I understand that, but how will these negatively hurt the light or it's performance as it's protected from the elements already.

Or is this just something people are concerned about since some never want a scratch in their light?


----------



## Badbeams3 (Jul 31, 2009)

Thanks for putting up the chart Dhart. Guess these came in as expected...but from the photos posted I thought they were outperforming expectations


----------



## ninjaboigt (Jul 31, 2009)

passive101 said:


> I understand that, but how will these negatively hurt the light or it's performance as it's protected from the elements already.
> 
> Or is this just something people are concerned about since some never want a scratch in their light?


 
oh, well if the anodizing rubs off on the inside of the tail cap, the flashlight wont be able to lock out any more..


----------



## f22shift (Jul 31, 2009)

passive101 said:


> I understand that, but how will these negatively hurt the light or it's performance as it's protected from the elements already.
> 
> Or is this just something people are concerned about since some never want a scratch in their light?


 

the anodizing(non conductive) enables the feature of a lockout. if the anodizing rubs out then you'll lose that feature as there is conductable metal underneath the anodizing coating.


----------



## passive101 (Jul 31, 2009)

f22shift said:


> the anodizing(non conductive) enables the feature of a lockout. if the anodizing rubs out then you'll lose that feature as there is conductable metal underneath the anodizing coating.

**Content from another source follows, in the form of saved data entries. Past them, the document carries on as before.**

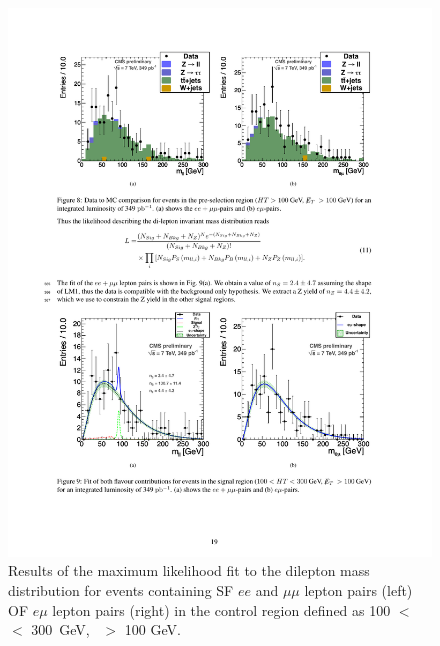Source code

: \begin{figure}[tbh]
\begin{center}
\includegraphics[width=0.75\linewidth]{plots_final/dilmass_control.pdf}
\caption{\label{fig:dilmasscontrol}\protect 
Results of the maximum likelihood fit to the dilepton mass distribution for events containing 
SF $ee$ and $\mu\mu$ lepton pairs (left) OF $e\mu$ lepton pairs (right) in the control
region defined as 100 $<$ \Ht\ $<$ 300~GeV, \MET\ $>$ 100 GeV.
}
\end{center}
\end{figure}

Ok I get it now. Sorry I'm a bit slow. So to avoid this we can just unscrew the head instead. Would any negative side effects come about from doing this?


----------



## pobox1475 (Jul 31, 2009)

> I am considering getting into them and learning more about them.


 Not much to _learn._ Well worth the investment IMO. Especially If you spring for protected AW's and a Pila IBC charger. Just put in, take out and away you go . Having the ability to _top off _cells gives a positive feeling in day to day use. Of course a primary or two for back-up duties makes sense as well.


----------



## DHart (Jul 31, 2009)

Badbeams3 said:


> Thanks for putting up the chart Dhart. Guess these came in as expected...but from the photos posted I thought they were outperforming expectations



Yeah... photos, especially if they're not created very methodically, can be very, very misleading.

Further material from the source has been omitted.